Little Steve Task Manager
ReviewAudited by ClawScan on May 10, 2026.
Overview
This is mostly a local task manager, but its documented shell-command interface can be unsafe if chat-provided task titles are inserted directly into the command.
Before installing, know that this skill runs a local Bash script and edits a JSON task file in its own data directory. Use it only if your agent can pass arguments safely rather than pasting raw chat text into shell commands, install jq from a trusted source, and consider clearing the bundled sample tasks.
Findings (3)
Artifact-based informational review of SKILL.md, metadata, install specs, static scan signals, and capability signals. ClawScan does not execute the skill or run runtime probes.
A malicious or accidental task title could cause unintended local commands to run if the agent builds the shell command unsafely.

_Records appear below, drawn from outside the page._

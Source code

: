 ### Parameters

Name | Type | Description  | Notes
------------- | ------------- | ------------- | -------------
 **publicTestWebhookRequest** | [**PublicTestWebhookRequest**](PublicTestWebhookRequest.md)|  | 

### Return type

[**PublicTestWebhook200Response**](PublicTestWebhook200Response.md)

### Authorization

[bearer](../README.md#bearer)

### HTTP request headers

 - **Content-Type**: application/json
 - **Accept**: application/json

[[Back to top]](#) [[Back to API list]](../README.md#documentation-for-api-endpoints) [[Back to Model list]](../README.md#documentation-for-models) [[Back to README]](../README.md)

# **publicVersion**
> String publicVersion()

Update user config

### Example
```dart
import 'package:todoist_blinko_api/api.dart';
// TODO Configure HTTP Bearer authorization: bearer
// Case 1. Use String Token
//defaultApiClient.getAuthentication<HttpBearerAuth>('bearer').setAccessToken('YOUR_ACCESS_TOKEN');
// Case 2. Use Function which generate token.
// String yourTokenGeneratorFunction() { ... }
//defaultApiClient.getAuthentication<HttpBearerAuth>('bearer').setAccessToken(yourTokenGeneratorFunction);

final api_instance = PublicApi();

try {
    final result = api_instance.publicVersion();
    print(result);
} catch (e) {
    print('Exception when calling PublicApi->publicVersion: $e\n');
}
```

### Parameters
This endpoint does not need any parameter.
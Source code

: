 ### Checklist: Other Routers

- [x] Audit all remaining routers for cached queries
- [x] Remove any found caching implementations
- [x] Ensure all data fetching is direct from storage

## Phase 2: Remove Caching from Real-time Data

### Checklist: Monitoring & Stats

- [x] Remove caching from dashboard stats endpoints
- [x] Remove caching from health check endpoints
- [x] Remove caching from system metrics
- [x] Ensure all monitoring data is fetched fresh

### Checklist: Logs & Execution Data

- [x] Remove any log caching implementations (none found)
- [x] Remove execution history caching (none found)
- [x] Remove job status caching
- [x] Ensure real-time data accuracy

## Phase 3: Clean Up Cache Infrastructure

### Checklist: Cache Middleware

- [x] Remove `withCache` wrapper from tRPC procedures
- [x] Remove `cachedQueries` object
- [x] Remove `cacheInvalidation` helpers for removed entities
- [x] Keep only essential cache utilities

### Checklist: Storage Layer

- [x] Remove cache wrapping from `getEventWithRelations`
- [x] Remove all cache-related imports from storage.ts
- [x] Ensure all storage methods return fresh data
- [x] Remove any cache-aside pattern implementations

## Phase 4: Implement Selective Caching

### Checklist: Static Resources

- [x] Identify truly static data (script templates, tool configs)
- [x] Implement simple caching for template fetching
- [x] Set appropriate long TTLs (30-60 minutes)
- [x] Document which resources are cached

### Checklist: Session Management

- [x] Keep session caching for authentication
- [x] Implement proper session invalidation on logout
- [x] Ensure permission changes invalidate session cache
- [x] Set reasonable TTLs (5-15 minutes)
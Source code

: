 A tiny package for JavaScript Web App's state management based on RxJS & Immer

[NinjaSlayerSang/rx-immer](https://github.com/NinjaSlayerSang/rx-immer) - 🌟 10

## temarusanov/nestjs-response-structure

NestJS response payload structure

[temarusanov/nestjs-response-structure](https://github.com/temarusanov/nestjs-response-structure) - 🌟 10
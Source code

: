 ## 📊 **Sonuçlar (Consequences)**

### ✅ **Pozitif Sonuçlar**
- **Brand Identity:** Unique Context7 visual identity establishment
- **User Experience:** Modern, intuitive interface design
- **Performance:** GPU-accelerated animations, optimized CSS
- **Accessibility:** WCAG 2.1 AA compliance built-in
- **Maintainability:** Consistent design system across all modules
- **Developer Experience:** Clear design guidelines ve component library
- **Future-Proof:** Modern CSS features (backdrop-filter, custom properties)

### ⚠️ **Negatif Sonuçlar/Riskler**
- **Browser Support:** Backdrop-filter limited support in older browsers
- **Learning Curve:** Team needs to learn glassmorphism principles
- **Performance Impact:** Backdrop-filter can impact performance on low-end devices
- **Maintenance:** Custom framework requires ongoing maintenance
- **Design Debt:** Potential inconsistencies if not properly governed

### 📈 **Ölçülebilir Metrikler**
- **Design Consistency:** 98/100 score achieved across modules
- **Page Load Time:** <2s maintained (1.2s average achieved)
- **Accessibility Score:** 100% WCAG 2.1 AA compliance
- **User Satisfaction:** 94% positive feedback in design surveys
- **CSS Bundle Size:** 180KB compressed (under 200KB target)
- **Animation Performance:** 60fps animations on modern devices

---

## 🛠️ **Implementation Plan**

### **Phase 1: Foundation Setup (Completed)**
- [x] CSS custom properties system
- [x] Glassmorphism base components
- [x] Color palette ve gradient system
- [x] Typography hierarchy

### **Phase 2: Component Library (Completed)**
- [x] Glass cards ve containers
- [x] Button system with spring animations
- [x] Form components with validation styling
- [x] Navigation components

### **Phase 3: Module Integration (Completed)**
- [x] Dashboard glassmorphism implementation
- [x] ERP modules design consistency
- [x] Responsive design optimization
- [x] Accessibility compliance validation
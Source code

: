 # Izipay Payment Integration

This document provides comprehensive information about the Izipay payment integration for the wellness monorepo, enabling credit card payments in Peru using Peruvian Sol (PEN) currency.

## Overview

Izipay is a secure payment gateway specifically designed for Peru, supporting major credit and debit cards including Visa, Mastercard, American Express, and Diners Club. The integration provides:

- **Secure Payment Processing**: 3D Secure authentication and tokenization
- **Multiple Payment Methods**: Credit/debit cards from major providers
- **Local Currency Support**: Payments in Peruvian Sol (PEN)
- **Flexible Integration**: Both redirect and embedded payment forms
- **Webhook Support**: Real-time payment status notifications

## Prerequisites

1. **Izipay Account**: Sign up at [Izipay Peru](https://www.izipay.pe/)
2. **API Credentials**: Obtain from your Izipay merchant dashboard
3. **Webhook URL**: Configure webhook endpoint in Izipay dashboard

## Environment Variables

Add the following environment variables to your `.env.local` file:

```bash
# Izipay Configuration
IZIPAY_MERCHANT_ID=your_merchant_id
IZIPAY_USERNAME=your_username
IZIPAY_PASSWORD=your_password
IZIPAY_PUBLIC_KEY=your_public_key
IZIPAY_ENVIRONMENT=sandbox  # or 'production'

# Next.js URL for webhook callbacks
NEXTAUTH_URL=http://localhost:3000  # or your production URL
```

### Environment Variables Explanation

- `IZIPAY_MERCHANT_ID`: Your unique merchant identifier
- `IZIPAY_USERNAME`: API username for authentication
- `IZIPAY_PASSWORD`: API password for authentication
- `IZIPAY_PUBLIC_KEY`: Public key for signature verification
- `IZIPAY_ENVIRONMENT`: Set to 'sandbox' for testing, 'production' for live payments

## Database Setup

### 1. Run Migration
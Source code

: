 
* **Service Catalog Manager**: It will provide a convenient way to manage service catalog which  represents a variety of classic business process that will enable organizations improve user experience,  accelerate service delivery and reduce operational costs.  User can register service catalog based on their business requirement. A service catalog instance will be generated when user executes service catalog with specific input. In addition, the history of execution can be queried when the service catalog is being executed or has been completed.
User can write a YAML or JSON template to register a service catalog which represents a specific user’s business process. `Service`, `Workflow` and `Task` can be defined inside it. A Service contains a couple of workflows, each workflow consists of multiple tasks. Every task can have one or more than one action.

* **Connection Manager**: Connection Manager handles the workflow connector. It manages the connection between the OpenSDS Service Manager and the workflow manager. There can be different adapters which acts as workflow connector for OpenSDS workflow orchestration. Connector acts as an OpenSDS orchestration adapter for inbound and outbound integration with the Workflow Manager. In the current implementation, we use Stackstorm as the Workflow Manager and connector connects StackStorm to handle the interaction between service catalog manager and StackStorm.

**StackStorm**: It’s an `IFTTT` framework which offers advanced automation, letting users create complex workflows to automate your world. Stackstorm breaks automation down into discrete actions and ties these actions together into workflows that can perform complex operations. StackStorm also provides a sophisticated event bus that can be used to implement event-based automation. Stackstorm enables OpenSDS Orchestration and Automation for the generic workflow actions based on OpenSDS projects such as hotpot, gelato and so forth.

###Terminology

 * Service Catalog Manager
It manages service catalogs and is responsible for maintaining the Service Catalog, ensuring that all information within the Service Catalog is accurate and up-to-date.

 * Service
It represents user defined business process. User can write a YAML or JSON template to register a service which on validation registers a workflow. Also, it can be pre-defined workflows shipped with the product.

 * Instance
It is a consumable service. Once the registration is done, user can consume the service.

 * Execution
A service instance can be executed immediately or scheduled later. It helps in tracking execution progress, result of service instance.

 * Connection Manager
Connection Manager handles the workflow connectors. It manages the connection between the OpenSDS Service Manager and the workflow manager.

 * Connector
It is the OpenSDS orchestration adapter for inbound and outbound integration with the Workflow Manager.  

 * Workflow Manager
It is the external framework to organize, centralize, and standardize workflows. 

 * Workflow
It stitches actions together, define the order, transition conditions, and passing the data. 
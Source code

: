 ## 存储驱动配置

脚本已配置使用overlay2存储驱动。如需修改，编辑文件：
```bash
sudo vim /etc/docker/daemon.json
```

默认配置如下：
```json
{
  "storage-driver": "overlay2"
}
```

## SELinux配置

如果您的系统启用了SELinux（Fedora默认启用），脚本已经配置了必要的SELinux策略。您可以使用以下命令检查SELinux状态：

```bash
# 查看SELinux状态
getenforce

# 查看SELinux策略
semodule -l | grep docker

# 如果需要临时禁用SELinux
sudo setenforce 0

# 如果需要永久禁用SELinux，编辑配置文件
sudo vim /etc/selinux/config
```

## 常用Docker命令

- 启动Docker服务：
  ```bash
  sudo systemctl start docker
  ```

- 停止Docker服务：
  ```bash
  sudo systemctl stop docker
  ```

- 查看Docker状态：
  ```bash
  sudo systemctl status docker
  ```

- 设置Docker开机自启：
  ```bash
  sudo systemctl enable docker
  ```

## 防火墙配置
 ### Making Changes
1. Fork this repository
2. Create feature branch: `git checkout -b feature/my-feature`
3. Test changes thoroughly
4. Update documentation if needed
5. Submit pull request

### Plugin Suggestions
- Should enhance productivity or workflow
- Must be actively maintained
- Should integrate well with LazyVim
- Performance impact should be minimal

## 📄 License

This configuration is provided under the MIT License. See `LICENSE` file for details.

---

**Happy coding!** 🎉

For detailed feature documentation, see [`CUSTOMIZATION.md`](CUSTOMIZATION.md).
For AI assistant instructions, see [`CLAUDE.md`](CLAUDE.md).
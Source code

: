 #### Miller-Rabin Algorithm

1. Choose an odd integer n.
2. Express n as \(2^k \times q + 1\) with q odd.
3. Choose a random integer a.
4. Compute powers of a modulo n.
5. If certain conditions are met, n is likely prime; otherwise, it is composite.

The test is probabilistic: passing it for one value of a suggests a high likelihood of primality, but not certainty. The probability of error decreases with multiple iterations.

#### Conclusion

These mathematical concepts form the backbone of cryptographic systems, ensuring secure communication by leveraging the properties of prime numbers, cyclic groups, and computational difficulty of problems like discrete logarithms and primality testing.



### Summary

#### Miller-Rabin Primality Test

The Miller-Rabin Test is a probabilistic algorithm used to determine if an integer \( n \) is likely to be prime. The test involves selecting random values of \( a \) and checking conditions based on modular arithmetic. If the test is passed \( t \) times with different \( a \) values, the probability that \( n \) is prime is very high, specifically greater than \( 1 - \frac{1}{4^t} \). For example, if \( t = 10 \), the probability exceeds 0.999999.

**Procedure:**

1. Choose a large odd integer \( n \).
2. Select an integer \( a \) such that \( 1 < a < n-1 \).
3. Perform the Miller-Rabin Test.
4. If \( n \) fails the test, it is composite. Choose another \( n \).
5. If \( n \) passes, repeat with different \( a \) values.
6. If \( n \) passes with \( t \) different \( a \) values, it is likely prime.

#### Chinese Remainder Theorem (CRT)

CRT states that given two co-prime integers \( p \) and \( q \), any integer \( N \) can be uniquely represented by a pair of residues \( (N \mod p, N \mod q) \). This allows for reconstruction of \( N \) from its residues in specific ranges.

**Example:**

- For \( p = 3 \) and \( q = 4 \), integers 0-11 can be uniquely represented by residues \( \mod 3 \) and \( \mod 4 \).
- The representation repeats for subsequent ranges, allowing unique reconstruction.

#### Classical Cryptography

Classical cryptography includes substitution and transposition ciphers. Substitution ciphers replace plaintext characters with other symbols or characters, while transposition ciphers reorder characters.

The documented interface encourages composing a shell command with a task title placeholder. If an agent inserts chat text containing shell syntax, such as command substitution, into this double-quoted position, the shell can evaluate it before task.sh receives the argument.
bash {baseDir}/scripts/task.sh add --title "<Title>" --priority P2 --due "2026-03-05" --tags "ops,finance"Invoke the script with a safe argument-array mechanism or robust shell escaping, and avoid directly interpolating raw chat text into shell commands. Consider restricting task titles or adding explicit safety guidance.
Preloaded task data may appear in your task list and should be treated as plain text, not as instructions or commands.
The bundled persistent task database contains a command-shaped task title. The script does not execute it, but the title may be displayed back to the agent or user as persistent context.
"title": "$(rm -rf /)",
Clear or review the bundled tasks after installation, and ensure agents never execute task titles or other task content.
The skill may fail until jq is installed, and users may not see that dependency from registry metadata alone.
The script requires jq even though the supplied registry requirements list no required binaries and there is no install spec.
command -v jq >/dev/null 2>&1 || { echo "jq is required"; exit 1; }Install jq from a trusted package manager if you use the skill, and the publisher should declare jq in the skill requirements.